11. A fin field effect transistor, comprising:

at least one fin;

a fin spacer formed on at least a first portion of said at least one fin; and

first epitaxial material disposed on a tip portion of said at least one fin and at least partially laterally constrained by said fin spacer.

12. The transistor of claim 11, further comprising:

a sacrificial gate structure formed around a second portion of said at least one fin; and

a sidewall spacer formed on said sacrificial gate structure, wherein said fin spacer and said sidewall spacer comprise the same material.

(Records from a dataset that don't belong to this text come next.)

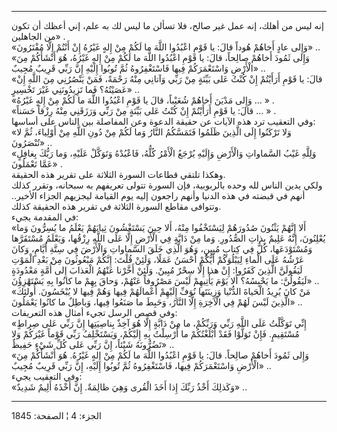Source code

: ------------------------------------------------------------------------

إنه ليس من أهلك، إنه عمل غير صالح، فلا تسألن ما ليس لك به علم، إني أعظك
أن تكون من الجاهلين» .  
«وَإِلى عادٍ أَخاهُمْ هُوداً قالَ: يا قَوْمِ اعْبُدُوا اللَّهَ ما لَكُمْ مِنْ إِلهٍ غَيْرُهُ إِنْ أَنْتُمْ
إِلَّا مُفْتَرُونَ» ..  
«وَإِلى ثَمُودَ أَخاهُمْ صالِحاً، قالَ: يا قَوْمِ اعْبُدُوا اللَّهَ ما لَكُمْ مِنْ إِلهٍ غَيْرُهُ، هُوَ
أَنْشَأَكُمْ مِنَ الْأَرْضِ وَاسْتَعْمَرَكُمْ فِيها فَاسْتَغْفِرُوهُ ثُمَّ تُوبُوا إِلَيْهِ إِنَّ رَبِّي قَرِيبٌ مُجِيبٌ»
..  
«قالَ: يا قَوْمِ أَرَأَيْتُمْ إِنْ كُنْتُ عَلى بَيِّنَةٍ مِنْ رَبِّي وَآتانِي مِنْهُ رَحْمَةً، فَمَنْ يَنْصُرُنِي
مِنَ اللَّهِ إِنْ عَصَيْتُهُ؟ فَما تَزِيدُونَنِي غَيْرَ تَخْسِيرٍ» ..  
«وَإِلى مَدْيَنَ أَخاهُمْ شُعَيْباً، قالَ يا قَوْمِ اعْبُدُوا اللَّهَ ما لَكُمْ مِنْ إِلهٍ غَيْرُهُ ... »
.  
«قالَ: يا قَوْمِ أَرَأَيْتُمْ إِنْ كُنْتُ عَلى بَيِّنَةٍ مِنْ رَبِّي وَرَزَقَنِي مِنْهُ رِزْقاً حَسَناً ... »
.  
وفي التعقيب ترد هذه الآيات عن حقيقة الدعوة وعن المفاصلة بين الناس على
أساسها:  
«وَلا تَرْكَنُوا إِلَى الَّذِينَ ظَلَمُوا فَتَمَسَّكُمُ النَّارُ وَما لَكُمْ مِنْ دُونِ اللَّهِ مِنْ أَوْلِياءَ،
ثُمَّ لا تُنْصَرُونَ» ..  
«وَلِلَّهِ غَيْبُ السَّماواتِ وَالْأَرْضِ وَإِلَيْهِ يُرْجَعُ الْأَمْرُ كُلُّهُ، فَاعْبُدْهُ وَتَوَكَّلْ عَلَيْهِ، وَما
رَبُّكَ بِغافِلٍ عَمَّا تَعْمَلُونَ» .  
وهكذا تلتقي قطاعات السورة الثلاثة على تقرير هذه الحقيقة.  
ولكي يدين الناس لله وحده بالربوبية، فإن السورة تتولى تعريفهم به سبحانه،
وتقرر كذلك أنهم في قبضته في هذه الدنيا وأنهم راجعون إليه يوم القيامة
ليجزيهم الجزاء الأخير.. وتتوافى مقاطع السورة الثلاثة في تقرير هذه
الحقيقة كذلك.  
في المقدمة يجيء:  
«أَلا إِنَّهُمْ يَثْنُونَ صُدُورَهُمْ لِيَسْتَخْفُوا مِنْهُ، أَلا حِينَ يَسْتَغْشُونَ ثِيابَهُمْ يَعْلَمُ ما
يُسِرُّونَ وَما يُعْلِنُونَ، إِنَّهُ عَلِيمٌ بِذاتِ الصُّدُورِ. وَما مِنْ دَابَّةٍ فِي الْأَرْضِ إِلَّا عَلَى
اللَّهِ رِزْقُها، وَيَعْلَمُ مُسْتَقَرَّها وَمُسْتَوْدَعَها، كُلٌّ فِي كِتابٍ مُبِينٍ، وَهُوَ الَّذِي خَلَقَ
السَّماواتِ وَالْأَرْضَ فِي سِتَّةِ أَيَّامٍ، وَكانَ عَرْشُهُ عَلَى الْماءِ لِيَبْلُوَكُمْ أَيُّكُمْ أَحْسَنُ عَمَلًا،
وَلَئِنْ قُلْتَ: إِنَّكُمْ مَبْعُوثُونَ مِنْ بَعْدِ الْمَوْتِ لَيَقُولَنَّ الَّذِينَ كَفَرُوا: إِنْ هذا إِلَّا سِحْرٌ
مُبِينٌ. وَلَئِنْ أَخَّرْنا عَنْهُمُ الْعَذابَ إِلى أُمَّةٍ مَعْدُودَةٍ لَيَقُولُنَّ: ما يَحْبِسُهُ؟ أَلا يَوْمَ
يَأْتِيهِمْ لَيْسَ مَصْرُوفاً عَنْهُمْ، وَحاقَ بِهِمْ ما كانُوا بِهِ يَسْتَهْزِؤُنَ» ..  
«مَنْ كانَ يُرِيدُ الْحَياةَ الدُّنْيا وَزِينَتَها نُوَفِّ إِلَيْهِمْ أَعْمالَهُمْ فِيها وَهُمْ فِيها لا
يُبْخَسُونَ. أُولئِكَ الَّذِينَ لَيْسَ لَهُمْ فِي الْآخِرَةِ إِلَّا النَّارُ، وَحَبِطَ ما صَنَعُوا فِيها،
وَباطِلٌ ما كانُوا يَعْمَلُونَ» ..  
وفي قصص الرسل تجيء أمثال هذه التعريفات:  
«إِنِّي تَوَكَّلْتُ عَلَى اللَّهِ رَبِّي وَرَبِّكُمْ، ما مِنْ دَابَّةٍ إِلَّا هُوَ آخِذٌ بِناصِيَتِها إِنَّ رَبِّي عَلى
صِراطٍ مُسْتَقِيمٍ. فَإِنْ تَوَلَّوْا فَقَدْ أَبْلَغْتُكُمْ ما أُرْسِلْتُ بِهِ إِلَيْكُمْ، وَيَسْتَخْلِفُ رَبِّي قَوْماً
غَيْرَكُمْ وَلا تَضُرُّونَهُ شَيْئاً، إِنَّ رَبِّي عَلى كُلِّ شَيْءٍ حَفِيظٌ» ..  
«وَإِلى ثَمُودَ أَخاهُمْ صالِحاً. قالَ: يا قَوْمِ اعْبُدُوا اللَّهَ ما لَكُمْ مِنْ إِلهٍ غَيْرُهُ. هُوَ
أَنْشَأَكُمْ مِنَ الْأَرْضِ وَاسْتَعْمَرَكُمْ فِيها، فَاسْتَغْفِرُوهُ ثُمَّ تُوبُوا إِلَيْهِ، إِنَّ رَبِّي قَرِيبٌ
مُجِيبٌ» ..  
وفي التعقيب يجيء:  
«وَكَذلِكَ أَخْذُ رَبِّكَ إِذا أَخَذَ الْقُرى وَهِيَ ظالِمَةٌ. إِنَّ أَخْذَهُ أَلِيمٌ شَدِيدٌ» ..

------------------------------------------------------------------------

الجزء: 4 ¦ الصفحة: 1845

13. The transistor of claim 11, further comprising:

a plurality of fins, each of said plurality of fins having a fin spacer; and

a discrete epitaxial material structure on each of said plurality of fins.

14. The transistor of claim 11, wherein said first epitaxial material comprises a strain-inducing material.

15. The transistor of claim 14, wherein said strain-inducing material comprises silicon germanium.

16. The transistor of claim 11, wherein said first epitaxial material comprises silicon.

17. The transistor of claim 11, wherein said first epitaxial material has a height less than or equal to a height of said fin spacer.

18. The transistor of claim 11, wherein said at least one fin comprises a first fin associated with a P-type transistor device, and the transistor further comprises:

a second fin associated with an N-type transistor device;

a second fin spacer on at least a first portion of said second fin; and

second epitaxial material disposed on a tip portion of said second fin and at least partially laterally constrained by said second fin spacer.

19. The transistor of claim 18, wherein said first epitaxial material comprises a different material than said second epitaxial material.

20. The transistor of claim of claim 19, wherein said first epitaxial material is strain-inducing and said second epitaxial material is non-strain-inducing.